As the pasture mates he grew up with gradually went their different ways, Dandy found himself with new pasture mates. The grumpy horse from the ring now appeared in the fieldin these new situatons. Dandy had no tolerance for this younger set. Going out with the other geldings who are all at least 15 years his juniors is not Dandy's idea of fun BUT it is much better than the other role he gets delegated to around here on occassion.

Being the only "old" gelding on the place make Dandy the number one candidate for baby sitter duties when it is time to wean colts. If I had a pair of colts in the same year, Dandy got a reprieve because I can count on the colts being colts to teach the little varmints something about herd dynamics. It is when I have a lone colt that needs a buddy that Dandy gets stuck with the job.

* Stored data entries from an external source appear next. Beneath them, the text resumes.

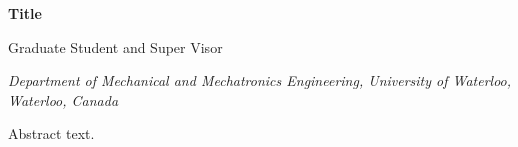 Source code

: \documentclass[11pt]{article}
\begin{document}

\vspace{-0.8cm}
\begin{flushleft}
\noindent
\Large \textbf{Title}
\vspace{0.5cm}

\normalsize{Graduate Student and Super Visor} \\
\vspace{5mm}

\textit{\footnotesize
Department of Mechanical and Mechatronics Engineering, University of Waterloo, Waterloo, Canada\\
}
\end{flushleft}

Abstract text.
 
\end{document}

Dandy has always acted like he is put out by the role of babysitter. While he doesn't hurt the colts, he does teach them to respect his space. From the first moment a colt is turned loose in the same field with Dandy you can see his flattened ears and snaked neck as he shakes his head at the little monster laying the rules down right from the start. I always appreciate any time colts spend with Dandy because they certainly learn to follow as well as to pay attention and look for what's expected of them. He's a great teacher even if his demeanor always seems to be grumpy with any interactions with the colts.

I have never seen Dandy act anything but disgruntled about this role. He has not ever decided a colt was worth befriending. Instead he seems to tolerate them following him around with their funny hero worship kind of admiration just like the big brother forced to take the little brother outside to play. Dandy had done it because it was expected but he's most certainly not been happy about it.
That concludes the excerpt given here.